If you get the 6-speed manual transmission with this coupe, you likely won’t notice much either as you put it through its paces.

Powered by a 2.0-litre DOHC i-VTEC 4-cylinder engine, you can expect 158 hp and 138 lb-ft of torque from the LX. (The EX-T and Touring models ship with 1.5-litre turbocharged engines that raise horsepower to 174 and torque to 162 lb-ft.) This won’t provide neck-snapping acceleration, but it does make the Civic fun to whip around corners. And you can out-accelerate many vehicles off the line if need be.

This engine, from the eyes of a long-time observer of the Civic’s evolution, doesn’t surprise me. Whenever Honda updates the Civic’s engine, they make it (often) larger, more powerful, and better on fuel economy.

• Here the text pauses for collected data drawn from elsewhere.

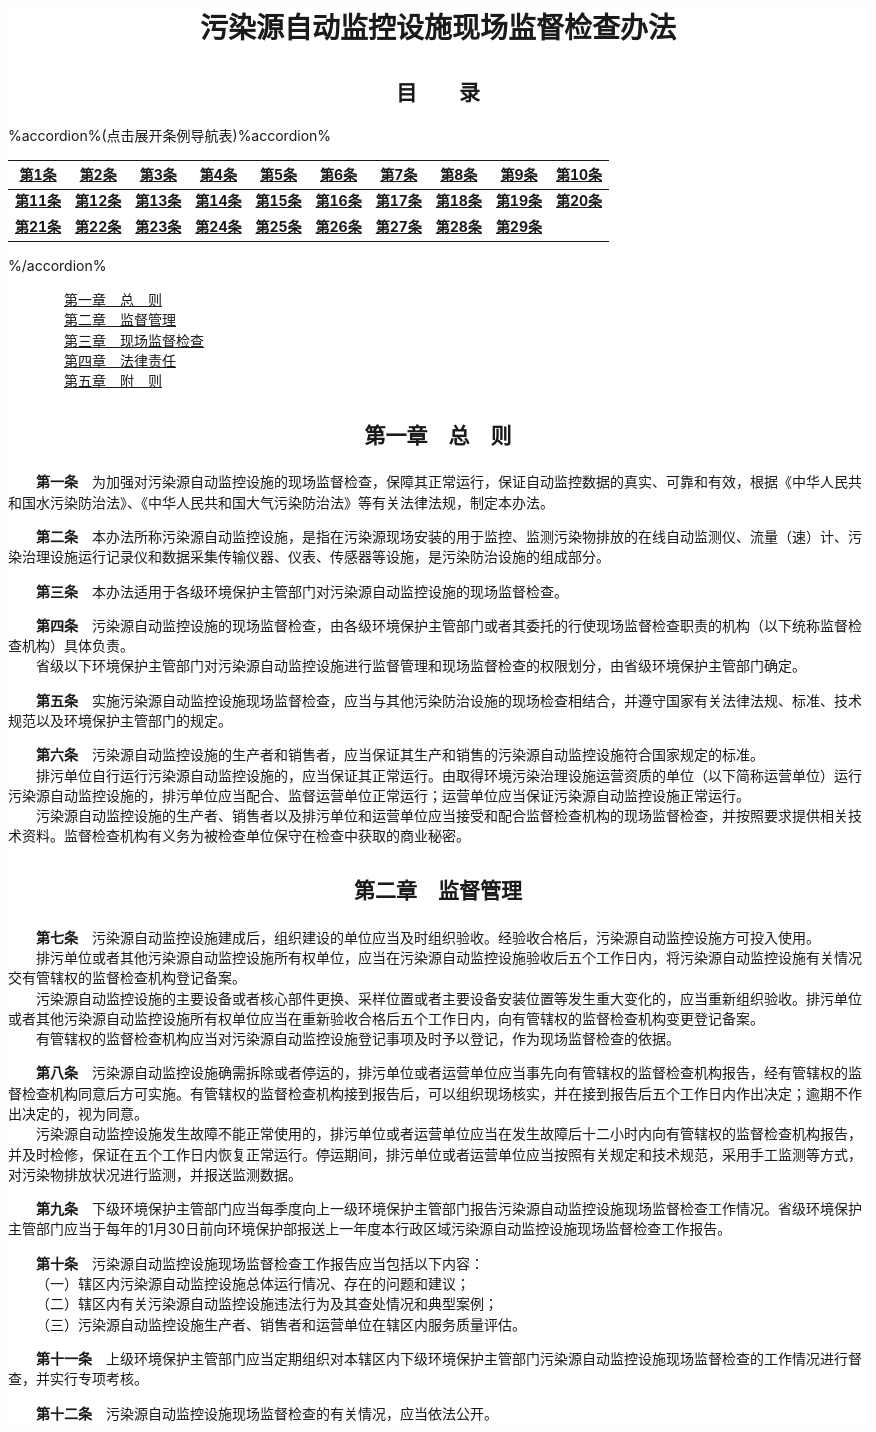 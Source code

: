 # <center>污染源自动监控设施现场监督检查办法</center>

## <center>目&emsp;&emsp;录</center>

%accordion%(点击展开条例导航表)%accordion%

| [第1条](#t1) |[第2条](#t2) |[第3条](#t3) |[第4条](#t4) |[第5条](#t5) |[第6条](#t6) |[第7条](#t7) |[第8条](#t8) |[第9条](#t9) |[第10条](#t10) |
| :----: | :----: | :----: | :----: | :----: | :----: | :----: | :----: | :----: | :----: |
| **[第11条](#t11)** | **[第12条](#t12)** | **[第13条](#t13)** | **[第14条](#t14)** | **[第15条](#t15)** | **[第16条](#t16)** | **[第17条](#t17)** | **[第18条](#t18)** | **[第19条](#t19)** | **[第20条](#t20)** |
| **[第21条](#t21)** | **[第22条](#t22)** | **[第23条](#t23)** | **[第24条](#t24)** | **[第25条](#t25)** | **[第26条](#t26)** | **[第27条](#t27)** | **[第28条](#t28)** | **[第29条](#t29)** |

%/accordion%

<p>
&emsp;&emsp;&emsp;&emsp;<a href="#c1">第一章&emsp;总&emsp;则</a><br>
&emsp;&emsp;&emsp;&emsp;<a href="#c2">第二章&emsp;监督管理</a><br>
&emsp;&emsp;&emsp;&emsp;<a href="#c3">第三章&emsp;现场监督检查</a><br>
&emsp;&emsp;&emsp;&emsp;<a href="#c4">第四章&emsp;法律责任</a><br>
&emsp;&emsp;&emsp;&emsp;<a href="#c5">第五章&emsp;附&emsp;则</a><br>
</p>

## <p id="c1"><center>第一章&emsp;总&emsp;则</center></p>

<p id="t1">&emsp;&emsp;<b>第一条</b>&emsp;为加强对污染源自动监控设施的现场监督检查，保障其正常运行，保证自动监控数据的真实、可靠和有效，根据《中华人民共和国水污染防治法》、《中华人民共和国大气污染防治法》等有关法律法规，制定本办法。</p>
<p id="t2">&emsp;&emsp;<b>第二条</b>&emsp;本办法所称污染源自动监控设施，是指在污染源现场安装的用于监控、监测污染物排放的在线自动监测仪、流量（速）计、污染治理设施运行记录仪和数据采集传输仪器、仪表、传感器等设施，是污染防治设施的组成部分。</p>
<p id="t3">&emsp;&emsp;<b>第三条</b>&emsp;本办法适用于各级环境保护主管部门对污染源自动监控设施的现场监督检查。</p>
<p id="t4">&emsp;&emsp;<b>第四条</b>&emsp;污染源自动监控设施的现场监督检查，由各级环境保护主管部门或者其委托的行使现场监督检查职责的机构（以下统称监督检查机构）具体负责。<br>
&emsp;&emsp;省级以下环境保护主管部门对污染源自动监控设施进行监督管理和现场监督检查的权限划分，由省级环境保护主管部门确定。</p>
<p id="t5">&emsp;&emsp;<b>第五条</b>&emsp;实施污染源自动监控设施现场监督检查，应当与其他污染防治设施的现场检查相结合，并遵守国家有关法律法规、标准、技术规范以及环境保护主管部门的规定。</p>
<p id="t6">&emsp;&emsp;<b>第六条</b>&emsp;污染源自动监控设施的生产者和销售者，应当保证其生产和销售的污染源自动监控设施符合国家规定的标准。<br>
&emsp;&emsp;排污单位自行运行污染源自动监控设施的，应当保证其正常运行。由取得环境污染治理设施运营资质的单位（以下简称运营单位）运行污染源自动监控设施的，排污单位应当配合、监督运营单位正常运行；运营单位应当保证污染源自动监控设施正常运行。<br>
&emsp;&emsp;污染源自动监控设施的生产者、销售者以及排污单位和运营单位应当接受和配合监督检查机构的现场监督检查，并按照要求提供相关技术资料。监督检查机构有义务为被检查单位保守在检查中获取的商业秘密。</p>

## <p id="c2"><center>第二章&emsp;监督管理</center></p>

<p id="t7">&emsp;&emsp;<b>第七条</b>&emsp;污染源自动监控设施建成后，组织建设的单位应当及时组织验收。经验收合格后，污染源自动监控设施方可投入使用。<br>
&emsp;&emsp;排污单位或者其他污染源自动监控设施所有权单位，应当在污染源自动监控设施验收后五个工作日内，将污染源自动监控设施有关情况交有管辖权的监督检查机构登记备案。<br>
&emsp;&emsp;污染源自动监控设施的主要设备或者核心部件更换、采样位置或者主要设备安装位置等发生重大变化的，应当重新组织验收。排污单位或者其他污染源自动监控设施所有权单位应当在重新验收合格后五个工作日内，向有管辖权的监督检查机构变更登记备案。<br>
&emsp;&emsp;有管辖权的监督检查机构应当对污染源自动监控设施登记事项及时予以登记，作为现场监督检查的依据。</p>
<p id="t8">&emsp;&emsp;<b>第八条</b>&emsp;污染源自动监控设施确需拆除或者停运的，排污单位或者运营单位应当事先向有管辖权的监督检查机构报告，经有管辖权的监督检查机构同意后方可实施。有管辖权的监督检查机构接到报告后，可以组织现场核实，并在接到报告后五个工作日内作出决定；逾期不作出决定的，视为同意。<br>
&emsp;&emsp;污染源自动监控设施发生故障不能正常使用的，排污单位或者运营单位应当在发生故障后十二小时内向有管辖权的监督检查机构报告，并及时检修，保证在五个工作日内恢复正常运行。停运期间，排污单位或者运营单位应当按照有关规定和技术规范，采用手工监测等方式，对污染物排放状况进行监测，并报送监测数据。</p>
<p id="t9">&emsp;&emsp;<b>第九条</b>&emsp;下级环境保护主管部门应当每季度向上一级环境保护主管部门报告污染源自动监控设施现场监督检查工作情况。省级环境保护主管部门应当于每年的1月30日前向环境保护部报送上一年度本行政区域污染源自动监控设施现场监督检查工作报告。</p>
<p id="t10">&emsp;&emsp;<b>第十条</b>&emsp;污染源自动监控设施现场监督检查工作报告应当包括以下内容：<br>
&emsp;&emsp;（一）辖区内污染源自动监控设施总体运行情况、存在的问题和建议；<br>
&emsp;&emsp;（二）辖区内有关污染源自动监控设施违法行为及其查处情况和典型案例；<br>
&emsp;&emsp;（三）污染源自动监控设施生产者、销售者和运营单位在辖区内服务质量评估。</p>
<p id="t11">&emsp;&emsp;<b>第十一条</b>&emsp;上级环境保护主管部门应当定期组织对本辖区内下级环境保护主管部门污染源自动监控设施现场监督检查的工作情况进行督查，并实行专项考核。</p>
<p id="t12">&emsp;&emsp;<b>第十二条</b>&emsp;污染源自动监控设施现场监督检查的有关情况，应当依法公开。</p>
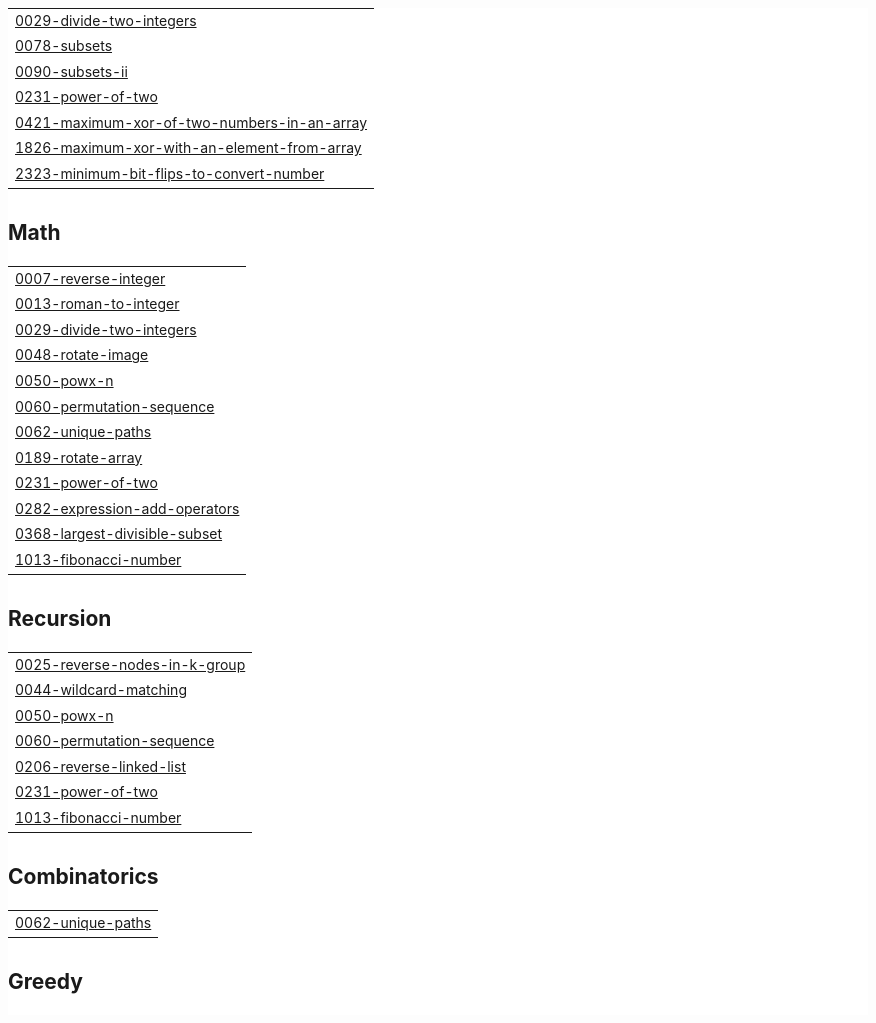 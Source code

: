 |  |
| ------- |
| [0029-divide-two-integers](https://github.com/soumenkm/LeetCode/tree/main/LeetCode/0029-divide-two-integers) |
| [0078-subsets](https://github.com/soumenkm/LeetCode/tree/main/LeetCode/0078-subsets) |
| [0090-subsets-ii](https://github.com/soumenkm/LeetCode/tree/main/LeetCode/0090-subsets-ii) |
| [0231-power-of-two](https://github.com/soumenkm/LeetCode/tree/main/LeetCode/0231-power-of-two) |
| [0421-maximum-xor-of-two-numbers-in-an-array](https://github.com/soumenkm/LeetCode/tree/main/LeetCode/0421-maximum-xor-of-two-numbers-in-an-array) |
| [1826-maximum-xor-with-an-element-from-array](https://github.com/soumenkm/LeetCode/tree/main/LeetCode/1826-maximum-xor-with-an-element-from-array) |
| [2323-minimum-bit-flips-to-convert-number](https://github.com/soumenkm/LeetCode/tree/main/LeetCode/2323-minimum-bit-flips-to-convert-number) |
## Math
|  |
| ------- |
| [0007-reverse-integer](https://github.com/soumenkm/LeetCode/tree/main/LeetCode/0007-reverse-integer) |
| [0013-roman-to-integer](https://github.com/soumenkm/LeetCode/tree/main/LeetCode/0013-roman-to-integer) |
| [0029-divide-two-integers](https://github.com/soumenkm/LeetCode/tree/main/LeetCode/0029-divide-two-integers) |
| [0048-rotate-image](https://github.com/soumenkm/LeetCode/tree/main/LeetCode/0048-rotate-image) |
| [0050-powx-n](https://github.com/soumenkm/LeetCode/tree/main/LeetCode/0050-powx-n) |
| [0060-permutation-sequence](https://github.com/soumenkm/LeetCode/tree/main/LeetCode/0060-permutation-sequence) |
| [0062-unique-paths](https://github.com/soumenkm/LeetCode/tree/main/LeetCode/0062-unique-paths) |
| [0189-rotate-array](https://github.com/soumenkm/LeetCode/tree/main/LeetCode/0189-rotate-array) |
| [0231-power-of-two](https://github.com/soumenkm/LeetCode/tree/main/LeetCode/0231-power-of-two) |
| [0282-expression-add-operators](https://github.com/soumenkm/LeetCode/tree/main/LeetCode/0282-expression-add-operators) |
| [0368-largest-divisible-subset](https://github.com/soumenkm/LeetCode/tree/main/LeetCode/0368-largest-divisible-subset) |
| [1013-fibonacci-number](https://github.com/soumenkm/LeetCode/tree/main/LeetCode/1013-fibonacci-number) |
## Recursion
|  |
| ------- |
| [0025-reverse-nodes-in-k-group](https://github.com/soumenkm/LeetCode/tree/main/LeetCode/0025-reverse-nodes-in-k-group) |
| [0044-wildcard-matching](https://github.com/soumenkm/LeetCode/tree/main/LeetCode/0044-wildcard-matching) |
| [0050-powx-n](https://github.com/soumenkm/LeetCode/tree/main/LeetCode/0050-powx-n) |
| [0060-permutation-sequence](https://github.com/soumenkm/LeetCode/tree/main/LeetCode/0060-permutation-sequence) |
| [0206-reverse-linked-list](https://github.com/soumenkm/LeetCode/tree/main/LeetCode/0206-reverse-linked-list) |
| [0231-power-of-two](https://github.com/soumenkm/LeetCode/tree/main/LeetCode/0231-power-of-two) |
| [1013-fibonacci-number](https://github.com/soumenkm/LeetCode/tree/main/LeetCode/1013-fibonacci-number) |
## Combinatorics
|  |
| ------- |
| [0062-unique-paths](https://github.com/soumenkm/LeetCode/tree/main/LeetCode/0062-unique-paths) |
## Greedy
|  |
| ------- |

Cabin noise stays reasonable thanks to touches like acoustic glass. The shifter proved buttery smooth, landing in each gear with a palpable click.
At no point did I worry about choosing the wrong gear – and I tend to downshift when I slow down. I may be an anachronism, preferring manual transmissions as I do, but as long as Honda keeps the bar this high on models equipped with three pedals, I’ll happily stay rooted in the past.

My tester didn’t include a start/stop engine button, but it certainly deserves one. I couldn’t stop thinking that key-driven ignitions also seem to be increasingly anachronistic, especially in a sporty vehicle like this.

The Automatic Brake Hold button keeps the brake applied after releasing the brake pedal until the accelerator pedal is pressed. I appreciated its working as a “hill hold” feature, which is particularly handy when used with manual transmission vehicles so drivers need not “ride” the clutch to keep the car from rolling backwards before engaging.

Active safety features available in the Honda Sensing Model and higher trim levels include: Collision Mitigation Braking System; Forward Collision Warning; Lane Departure Warning; and a number of other systems that help keep drivers from making mistakes.

Driving assist technologies are also available on certain trim levels.

Fuel economy

Honda claims city/highway/combined mileage of  8.9/6.1/7.7 litres/100km.

The Civic’s computer told me I averaged between 6.1 and 6.4, though on one excursion spent mostly on the highway, this number sank to 5.9 for a while. Honda claims better numbers for CVT-equipped versions, especially in city driving.

The Civic features an Econ button, branded with a requisite green leaf icon. Press the button and the same icon appears in the driver information display. Honda includes this feature for drivers who want to boost fuel economy by modifying performance of the engine, transmission, climate control system, and cruise control.

The Civic takes regular 87 octane in its 47-litre tank.


The 2016 Honda Civic Coupe starts at $19,455 for the LX and ranges to $27,555 for the Touring model.


I still remember the time I drove my Civic off the dealer’s lot. There wasn’t much extra power, the car felt OK, and I felt secure in a logical choice. Fast forward to 2016, and the logic still holds, albeit with better looks and a dash more fun. Nobody should be surprised that perennially popular Civic continues to show up on Canadian roads.